• [Goal of the exercise]:
Look over the lines below. Report each one that includes the string "Blinding".
--- Information provided Enclosed Below ---
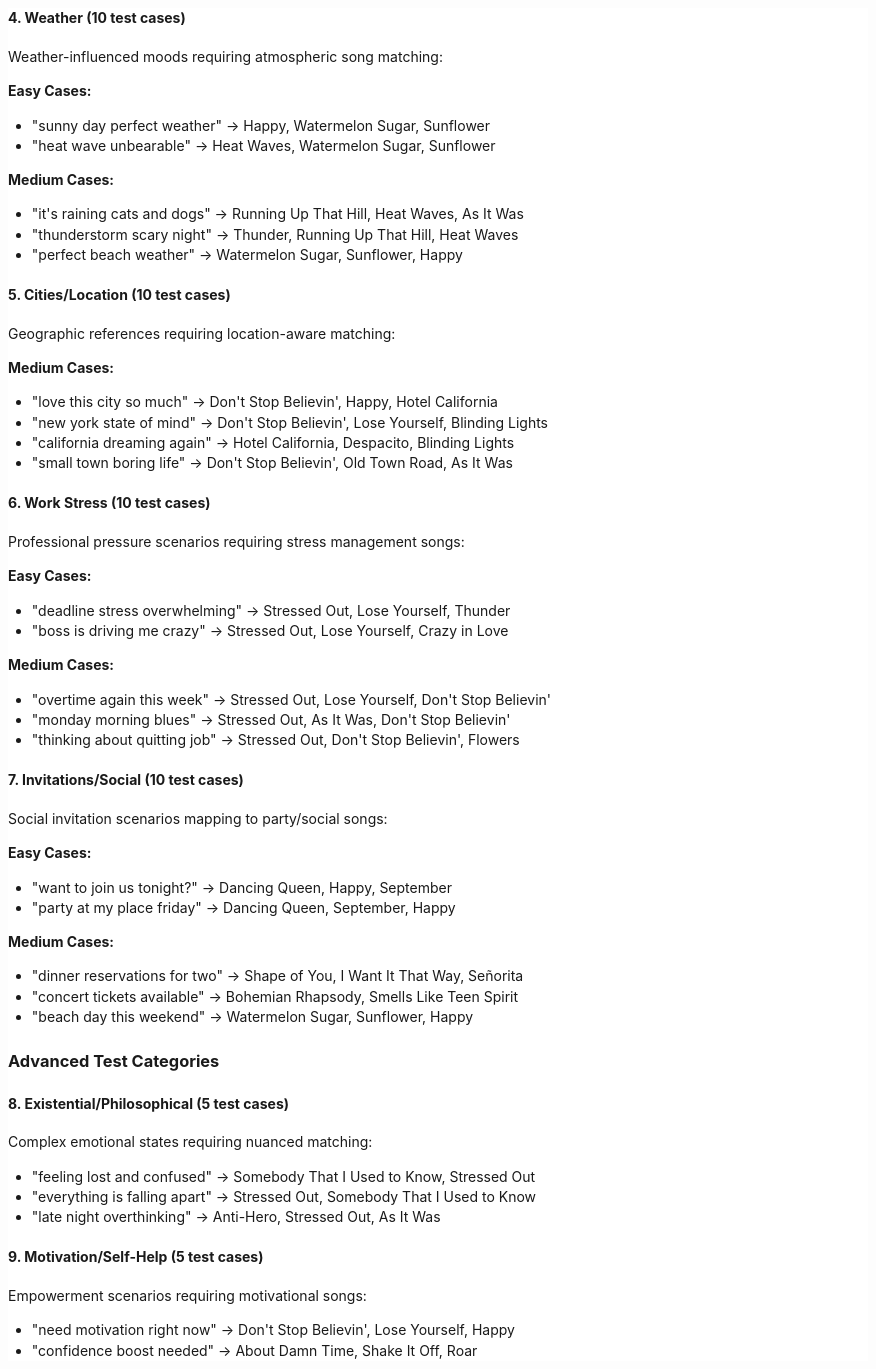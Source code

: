 #### 4. **Weather** (10 test cases)
Weather-influenced moods requiring atmospheric song matching:

**Easy Cases:**
- "sunny day perfect weather" → Happy, Watermelon Sugar, Sunflower
- "heat wave unbearable" → Heat Waves, Watermelon Sugar, Sunflower

**Medium Cases:**
- "it's raining cats and dogs" → Running Up That Hill, Heat Waves, As It Was
- "thunderstorm scary night" → Thunder, Running Up That Hill, Heat Waves
- "perfect beach weather" → Watermelon Sugar, Sunflower, Happy

#### 5. **Cities/Location** (10 test cases)
Geographic references requiring location-aware matching:

**Medium Cases:**
- "love this city so much" → Don't Stop Believin', Happy, Hotel California
- "new york state of mind" → Don't Stop Believin', Lose Yourself, Blinding Lights
- "california dreaming again" → Hotel California, Despacito, Blinding Lights
- "small town boring life" → Don't Stop Believin', Old Town Road, As It Was

#### 6. **Work Stress** (10 test cases)
Professional pressure scenarios requiring stress management songs:

**Easy Cases:**
- "deadline stress overwhelming" → Stressed Out, Lose Yourself, Thunder
- "boss is driving me crazy" → Stressed Out, Lose Yourself, Crazy in Love

**Medium Cases:**
- "overtime again this week" → Stressed Out, Lose Yourself, Don't Stop Believin'
- "monday morning blues" → Stressed Out, As It Was, Don't Stop Believin'
- "thinking about quitting job" → Stressed Out, Don't Stop Believin', Flowers

#### 7. **Invitations/Social** (10 test cases)
Social invitation scenarios mapping to party/social songs:

**Easy Cases:**
- "want to join us tonight?" → Dancing Queen, Happy, September
- "party at my place friday" → Dancing Queen, September, Happy

**Medium Cases:**
- "dinner reservations for two" → Shape of You, I Want It That Way, Señorita  
- "concert tickets available" → Bohemian Rhapsody, Smells Like Teen Spirit
- "beach day this weekend" → Watermelon Sugar, Sunflower, Happy

### Advanced Test Categories

#### 8. **Existential/Philosophical** (5 test cases)
Complex emotional states requiring nuanced matching:
- "feeling lost and confused" → Somebody That I Used to Know, Stressed Out
- "everything is falling apart" → Stressed Out, Somebody That I Used to Know
- "late night overthinking" → Anti-Hero, Stressed Out, As It Was

#### 9. **Motivation/Self-Help** (5 test cases)
Empowerment scenarios requiring motivational songs:
- "need motivation right now" → Don't Stop Believin', Lose Yourself, Happy
- "confidence boost needed" → About Damn Time, Shake It Off, Roar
--- End of Enclosed Information provided ---
• [Solution to this problem]:
- "new york state of mind" → Don't Stop Believin', Lose Yourself, Blinding Lights
- "california dreaming again" → Hotel California, Despacito, Blinding Lights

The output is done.